Reputation: 201
I've been try to pass the compute() function to a dataframe that I have, however it keeps giving me the following error:
ValueError: Usecols do not match columns, columns expected but not found: ['COL1', 'COL2', 'COL3', 'COL4', 'COL5', 'COL6', 'COL7']
import dask.dataframe as dd
use_cols = ['COL1', 'COL2', 'COL3', 'COL4', 'COL5', 'COL6', 'COL7']

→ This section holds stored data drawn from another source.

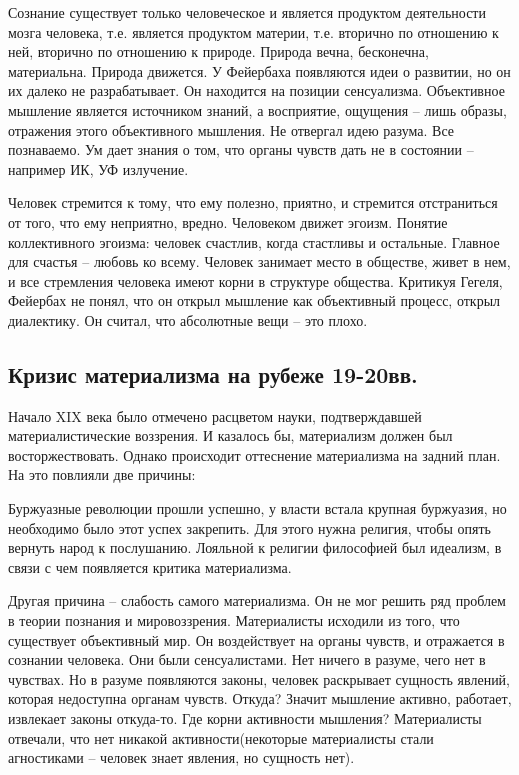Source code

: Сознание существует только человеческое и является продуктом деятельности мозга человека, т.е. является продуктом материи, т.е. вторично по отношению к ней, вторично по отношению к природе. Природа вечна, бесконечна, материальна. Природа движется. У Фейербаха появляются идеи о развитии, но он их далеко не разрабатывает. Он находится на позиции сенсуализма. Объективное мышление является источником знаний, а восприятие, ощущения – лишь образы, отражения этого объективного мышления. Не отвергал идею разума. Все познаваемо. Ум дает знания о том, что органы чувств дать не в состоянии – например ИК, УФ излучение.

Человек стремится к тому, что ему полезно, приятно, и стремится отстраниться от того, что ему неприятно, вредно. Человеком движет эгоизм. Понятие коллективного эгоизма: человек счастлив, когда стастливы и остальные. Главное для счастья – любовь ко всему. Человек занимает место в обществе, живет в нем, и все стремления человека имеют корни в структуре общества. Критикуя Гегеля, Фейербах не понял, что он открыл мышление как объективный процесс, открыл диалектику. Он считал, что абсолютные вещи – это плохо.
\subsection{Кризис материализма на рубеже 19-20вв.}

Начало XIX века было отмечено расцветом науки, подтверждавшей материалистические воззрения. И казалось бы, материализм должен был восторжествовать. Однако происходит оттеснение материализма на задний план. На это повлияли две причины:

Буржуазные революции прошли успешно, у власти встала крупная буржуазия, но необходимо было этот успех закрепить. Для этого нужна религия, чтобы опять вернуть народ к послушанию. Лояльной к религии философией был идеализм, в связи с чем появляется критика материализма.

Другая причина – слабость самого материализма. Он не мог решить ряд проблем в теории познания и мировоззрения. Материалисты исходили из того, что существует объективный мир. Он воздействует на органы чувств, и отражается в сознании человека. Они были сенсуалистами. Нет ничего в разуме, чего нет в чувствах. Но в разуме появляются законы, человек раскрывает сущность явлений, которая недоступна органам чувств. Откуда? Значит мышление активно, работает, извлекает законы откуда-то. Где корни активности мышления? Материалисты отвечали, что нет никакой активности(некоторые материалисты стали агностиками – человек знает явления, но сущность нет).

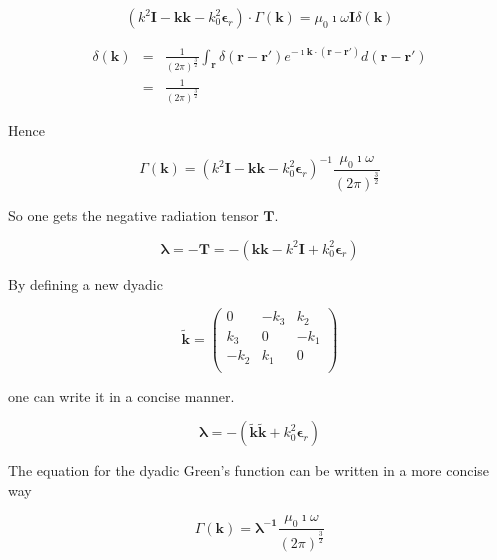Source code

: \documentclass[a4paper,11pt]{thesis}
\begin{document}
\begin{equation}
     \left(   k^2 \mathbf{I} -  \mathbf{kk} - k_0^2 \mathbf{\epsilon}_r\right) \cdot \Gamma(\mathbf{k}) = \mu_0 \imath \omega \mathbf{I}  \delta (\mathbf{k})
\end{equation}

\begin{eqnarray}
    \delta (\mathbf{k})&=& \frac{1}{(2\pi )^{\frac{3}{2}}} \int_{\mathbf{r}} \delta (\mathbf{r}-\mathbf{r'}) e^{-\imath \mathbf{k} \cdot (\mathbf{r}-\mathbf{r'})} d(\mathbf{r}-\mathbf{r'})\\
&=&\frac{1}{(2\pi )^{\frac{3}{2}}}
\end{eqnarray}

Hence

\begin{equation}
    \Gamma(\mathbf{k}) =\left(  k^2 \mathbf{I} - \mathbf{kk} -  k_0^2 \mathbf{\epsilon}_r\right)^{-1} \frac{\mu_0 \imath \omega }{(2\pi )^{\frac{3}{2}}}
\end{equation}

So one gets the negative radiation tensor $\mathbf{T}$.

\begin{equation}\label{eq:rel_t_lambda}
    \mathbf{\lambda}=-\mathbf{T}=-\left( \mathbf{kk} - k^2 \mathbf{I} +   k_0^2 \mathbf{\epsilon}_r\right)
\end{equation}

By defining a new dyadic

\begin{equation}
    \mathbf{\tilde{k}}=\left(%
\begin{array}{ccc}
  0 & -k_3 & k_2 \\
k_3 & 0 & -k_1 \\
-k_2 & k_1 & 0 \\\end{array}%
\right)
\end{equation}

one can write it in a concise manner.

\begin{equation}
    \mathbf{\lambda}=-\left( \mathbf{\tilde{k}\tilde{k}} +  k_0^2 \mathbf{\epsilon}_r\right)
\end{equation}

The equation for the dyadic Green's function can be written in a more concise way

\begin{equation}
    \Gamma(\mathbf{k}) =\mathbf{\lambda^{-1} }\frac{\mu_0 \imath \omega }{(2\pi )^{\frac{3}{2}}}
\end{equation}
\end{document}
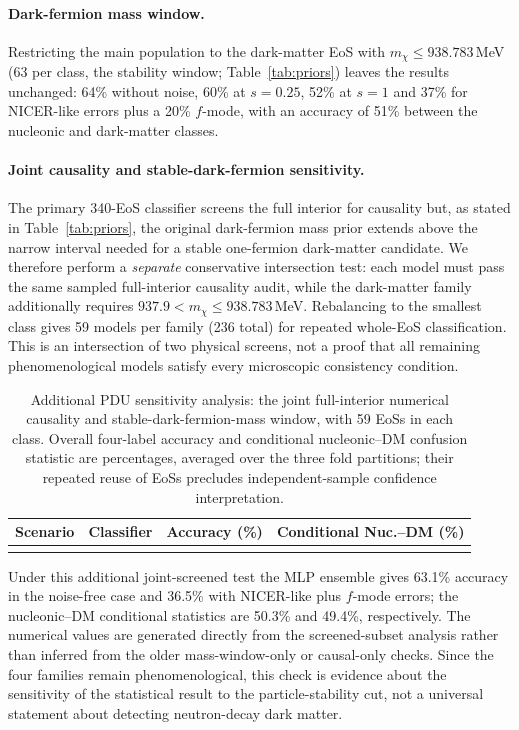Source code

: \documentclass[11pt,a4paper]{article}
\begin{document}
\paragraph{Dark-fermion mass window.} Restricting the main population to the dark-matter EoS with $m_\chi\le938.783$\,MeV (63 per class, the stability window; Table~\ref{tab:priors}) leaves the results unchanged: 64\% without noise, 60\% at $s=0.25$, 52\% at $s=1$ and 37\% for NICER-like errors plus a 20\% $f$-mode, with an accuracy of 51\% between the nucleonic and dark-matter classes.

\paragraph{Joint causality and stable-dark-fermion sensitivity.}
The primary 340-EoS classifier screens the full interior for causality but, as stated in Table~\ref{tab:priors}, the original dark-fermion mass prior extends above the narrow interval needed for a stable one-fermion dark-matter candidate. We therefore perform a \emph{separate} conservative intersection test: each model must pass the same sampled full-interior causality audit, while the dark-matter family additionally requires $937.9<m_\chi\le 938.783$\,MeV. Rebalancing to the smallest class gives 59 models per family (236 total) for repeated whole-EoS classification. This is an intersection of two physical screens, not a proof that all remaining phenomenological models satisfy every microscopic consistency condition.

\begin{table}[t]\centering\small
\caption{Additional PDU sensitivity analysis: the joint full-interior numerical causality and stable-dark-fermion-mass window, with 59 EoSs in each class. Overall four-label accuracy and conditional nucleonic--DM confusion statistic are percentages, averaged over the three fold partitions; their repeated reuse of EoSs precludes independent-sample confidence interpretation.}\label{tab:jointstability}
\begin{tabular}{llrr}\toprule
Scenario & Classifier & Accuracy (\%) & Conditional Nuc.--DM (\%)\\\midrule
\\\bottomrule
\end{tabular}\end{table}
Under this additional joint-screened test the MLP ensemble gives 63.1\% accuracy in the noise-free case and 36.5\% with NICER-like plus $f$-mode errors; the nucleonic--DM conditional statistics are 50.3\% and 49.4\%, respectively. The numerical values are generated directly from the screened-subset analysis rather than inferred from the older mass-window-only or causal-only checks. Since the four families remain phenomenological, this check is evidence about the sensitivity of the statistical result to the particle-stability cut, not a universal statement about detecting neutron-decay dark matter.
\end{document}
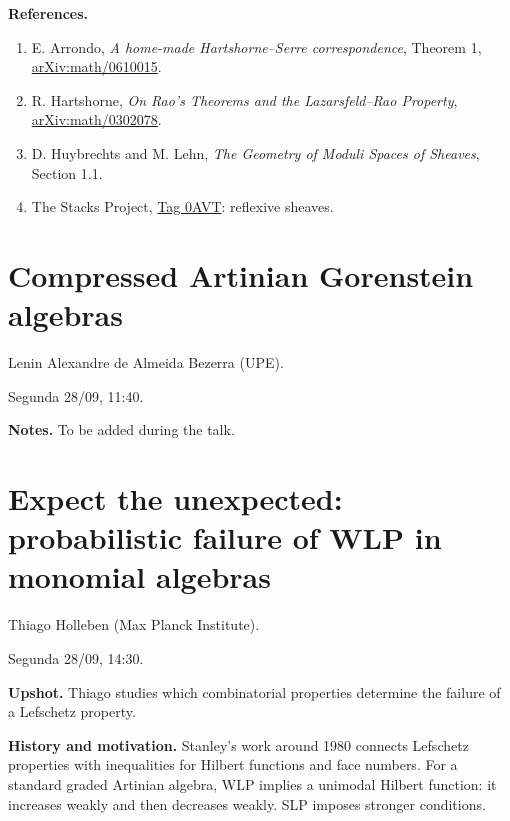 \medskip\noindent
\textbf{References.}
\begin{enumerate}
\raggedright
\item\label{item-jardim-serre}
E. Arrondo,
\emph{A home-made Hartshorne--Serre
correspondence}, Theorem 1,
\href{https://arxiv.org/abs/math/0610015}
{arXiv:math/0610015}.
\item\label{item-jardim-rao}
R. Hartshorne,
\emph{On Rao's Theorems and the
Lazarsfeld--Rao Property},
\href{https://arxiv.org/abs/math/0302078}
{arXiv:math/0302078}.
\item\label{item-jardim-hl}
D. Huybrechts and M. Lehn,
\emph{The Geometry of Moduli Spaces
of Sheaves}, Section 1.1.
\item\label{item-jardim-stacks}
The Stacks Project,
\href{%
https://stacks.math.columbia.edu/tag/0AVT%
}
{Tag 0AVT}: reflexive sheaves.
\end{enumerate}

\section{Compressed Artinian Gorenstein
algebras}
\label{section-lenin-bezerra}

Lenin Alexandre de Almeida Bezerra (UPE).

Segunda 28/09, 11:40.

\medskip\noindent
\textbf{Notes.}
To be added during the talk.

\section{Expect the unexpected: probabilistic
failure of WLP in monomial algebras}
\label{section-thiago-holleben}

Thiago Holleben (Max Planck Institute).

Segunda 28/09, 14:30.

\medskip\noindent
\textbf{Upshot.}
Thiago studies which combinatorial
properties determine the failure of a
Lefschetz property.

\medskip\noindent
\textbf{History and motivation.}
Stanley's work around 1980 connects
Lefschetz properties with inequalities
for Hilbert functions and face numbers.
For a standard graded Artinian algebra,
WLP implies a unimodal Hilbert function:
it increases weakly and then decreases
weakly. SLP imposes stronger conditions.


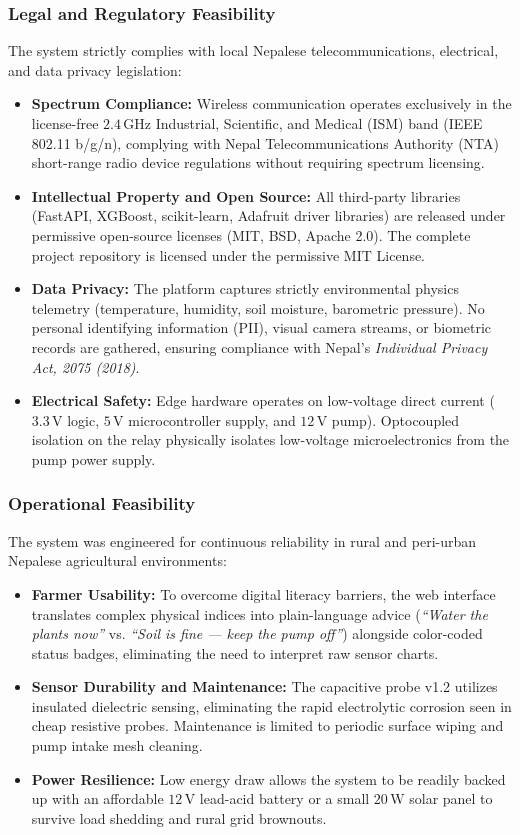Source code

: \documentclass[12pt, a4paper]{article}
\begin{document}
\subsubsection{Legal and Regulatory Feasibility}
The system strictly complies with local Nepalese telecommunications, electrical, and data privacy legislation:
\begin{itemize}[noitemsep]
    \item \textbf{Spectrum Compliance:} Wireless communication operates exclusively in the license-free $2.4\,\text{GHz}$ Industrial, Scientific, and Medical (ISM) band (IEEE 802.11 b/g/n), complying with Nepal Telecommunications Authority (NTA) short-range radio device regulations without requiring spectrum licensing.
    \item \textbf{Intellectual Property and Open Source:} All third-party libraries (FastAPI, XGBoost, scikit-learn, Adafruit driver libraries) are released under permissive open-source licenses (MIT, BSD, Apache 2.0). The complete project repository is licensed under the permissive MIT License.
    \item \textbf{Data Privacy:} The platform captures strictly environmental physics telemetry (temperature, humidity, soil moisture, barometric pressure). No personal identifying information (PII), visual camera streams, or biometric records are gathered, ensuring compliance with Nepal's \emph{Individual Privacy Act, 2075 (2018)}.
    \item \textbf{Electrical Safety:} Edge hardware operates on low-voltage direct current ($3.3\,\text{V}$ logic, $5\,\text{V}$ microcontroller supply, and $12\,\text{V}$ pump). Optocoupled isolation on the relay physically isolates low-voltage microelectronics from the pump power supply.
\end{itemize}

\subsubsection{Operational Feasibility}
The system was engineered for continuous reliability in rural and peri-urban Nepalese agricultural environments:
\begin{itemize}[noitemsep]
    \item \textbf{Farmer Usability:} To overcome digital literacy barriers, the web interface translates complex physical indices into plain-language advice (\emph{``Water the plants now''} vs. \emph{``Soil is fine — keep the pump off''}) alongside color-coded status badges, eliminating the need to interpret raw sensor charts.
    \item \textbf{Sensor Durability and Maintenance:} The capacitive probe v1.2 utilizes insulated dielectric sensing, eliminating the rapid electrolytic corrosion seen in cheap resistive probes. Maintenance is limited to periodic surface wiping and pump intake mesh cleaning.
    \item \textbf{Power Resilience:} Low energy draw allows the system to be readily backed up with an affordable $12\,\text{V}$ lead-acid battery or a small $20\,\text{W}$ solar panel to survive load shedding and rural grid brownouts.
\end{itemize}
\end{document}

ddframe = dd.read_csv('26367*', skiprows=[0, 1, 2, 3, 4, 5, 6], sep = '|', usecols = use_cols)
ddframe.compute()
How can I resolve this issue? Thanks in advance
Upvotes: 1
Views: 526
Reputation: 16581
Possibly one of the globbed files does not contain the specified columns. An easy way to check this is to print:
print(dd.read_csv('26367*', skiprows=[0, 1, 2, 3, 4, 5, 6], sep = '|').columns
If the above yields an error, then you might want to explore the globbed files:
import glob
for f inb glob.glob('26367*'):
print(dd.read_csv(f, skiprows=[0, 1, 2, 3, 4, 5, 6], sep = '|').columns
This will show if the columns are consistently defined in the files.
Upvotes: 1